El jefe de Entrevistas hizo una mueca, puso los brazos en jarra. Negó con la cabeza.

–Lo mismo que yo: que cualquier otro, con la mitad de su talento y un tercio de las ganas que le pone él, no hubiese tenido ni que pasar por becario –se encogió de hombros–. Pero es un crío engreído e impertinente que le encanta ir por libre, sobre todo cuando le tiras de sus estribos.

–Bueno –comentó Shanks entretenido–, no veo que sea para tanto esos defectos. Se difuminarán con la madurez. Tampoco es como si fuera a la cafetería para ver con quién se pelea por una mesa, ¿no? –le sonrió a Mihawk, llevándose así una mirada afilada–. ¿Tú que piensas?

Aún sin saber lo que sabía, pensaba que era muy pronto. No obstante, miró el artículo que seguía en manos del pelirrojo. Pensó en lo sucedido en el ascensor. Le debía una.

–Deja que vea como escribe.

Leyó así el artículo y, como no fue suficiente, leyó también todos los demás en los que Zoro había intervenido, así hasta llegar a la entrevista que él peliverde le hizo a Keimi Gyojin. Vio que Yassop no exageraba, al joven le faltaba madurez, pero, por todo lo demás, el nivel que tenía no era ni mucho menos de un simple becario.

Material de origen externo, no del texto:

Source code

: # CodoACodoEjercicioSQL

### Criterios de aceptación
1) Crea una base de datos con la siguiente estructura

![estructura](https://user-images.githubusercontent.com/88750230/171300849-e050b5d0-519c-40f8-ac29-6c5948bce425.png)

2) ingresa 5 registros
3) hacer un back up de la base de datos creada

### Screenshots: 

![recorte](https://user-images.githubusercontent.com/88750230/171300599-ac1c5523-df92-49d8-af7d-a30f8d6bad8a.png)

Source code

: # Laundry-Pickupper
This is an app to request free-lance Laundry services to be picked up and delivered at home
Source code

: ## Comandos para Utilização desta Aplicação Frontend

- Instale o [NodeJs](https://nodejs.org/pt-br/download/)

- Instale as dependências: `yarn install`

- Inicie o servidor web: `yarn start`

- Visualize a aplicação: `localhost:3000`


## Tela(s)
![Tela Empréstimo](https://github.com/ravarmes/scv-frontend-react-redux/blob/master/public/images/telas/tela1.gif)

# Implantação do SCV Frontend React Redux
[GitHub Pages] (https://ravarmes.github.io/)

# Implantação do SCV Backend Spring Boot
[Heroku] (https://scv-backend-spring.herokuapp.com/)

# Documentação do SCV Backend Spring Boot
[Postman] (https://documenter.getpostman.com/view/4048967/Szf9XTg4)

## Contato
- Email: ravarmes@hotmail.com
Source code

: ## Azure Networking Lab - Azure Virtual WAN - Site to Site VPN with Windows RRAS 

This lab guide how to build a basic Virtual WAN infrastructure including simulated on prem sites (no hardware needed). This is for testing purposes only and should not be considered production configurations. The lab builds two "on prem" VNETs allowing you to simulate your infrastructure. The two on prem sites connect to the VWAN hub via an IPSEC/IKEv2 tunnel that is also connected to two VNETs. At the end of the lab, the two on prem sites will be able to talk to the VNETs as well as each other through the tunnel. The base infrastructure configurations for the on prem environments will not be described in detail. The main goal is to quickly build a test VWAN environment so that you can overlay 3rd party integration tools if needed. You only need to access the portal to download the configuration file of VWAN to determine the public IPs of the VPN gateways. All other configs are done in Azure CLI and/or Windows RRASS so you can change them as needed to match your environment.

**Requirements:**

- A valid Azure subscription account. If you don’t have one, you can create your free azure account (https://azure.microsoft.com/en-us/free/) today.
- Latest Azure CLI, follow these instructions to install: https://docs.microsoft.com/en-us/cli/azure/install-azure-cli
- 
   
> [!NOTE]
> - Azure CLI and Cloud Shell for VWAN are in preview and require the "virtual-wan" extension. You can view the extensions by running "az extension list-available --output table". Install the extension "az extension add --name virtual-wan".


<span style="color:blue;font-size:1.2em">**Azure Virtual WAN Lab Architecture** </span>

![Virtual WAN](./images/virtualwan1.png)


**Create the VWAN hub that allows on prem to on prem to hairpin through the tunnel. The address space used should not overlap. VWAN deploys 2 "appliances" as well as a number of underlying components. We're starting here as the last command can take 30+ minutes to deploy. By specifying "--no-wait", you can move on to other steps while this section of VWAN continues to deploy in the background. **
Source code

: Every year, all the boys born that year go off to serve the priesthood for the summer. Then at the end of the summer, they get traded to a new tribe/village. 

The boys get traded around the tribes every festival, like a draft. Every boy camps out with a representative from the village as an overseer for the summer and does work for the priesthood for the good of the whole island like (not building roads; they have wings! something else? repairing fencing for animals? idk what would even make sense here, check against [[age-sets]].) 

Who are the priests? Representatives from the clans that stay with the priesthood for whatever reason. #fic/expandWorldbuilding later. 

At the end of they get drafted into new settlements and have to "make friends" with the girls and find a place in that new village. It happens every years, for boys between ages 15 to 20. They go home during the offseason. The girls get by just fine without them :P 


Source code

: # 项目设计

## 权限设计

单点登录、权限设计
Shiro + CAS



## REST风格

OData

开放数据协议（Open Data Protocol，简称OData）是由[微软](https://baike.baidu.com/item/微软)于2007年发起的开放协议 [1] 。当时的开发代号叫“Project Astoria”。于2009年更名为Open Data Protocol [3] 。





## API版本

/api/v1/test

Cerró la tapa del ordenador y apoyó la frente en sus manos entrelazadas. Allí, en la soledad de su despacho, se reconoció así mismo que se había asustado por unas estúpidas casualidades y que se había comportado como un auténtico cretino. Y si recapacitaba aún más, sobre aquel momento en el ascensor, se dio cuenta que su actitud, aparte de deleznable, no había tenido ni fundamentos ni razones lógicas. Después de todo, el que Zoro no viera aquella noche como la gran cosa, era lo mejor que le podía pasar a ambos; sus vidas debían seguir. Debían ser, únicamente, jefe y empleado.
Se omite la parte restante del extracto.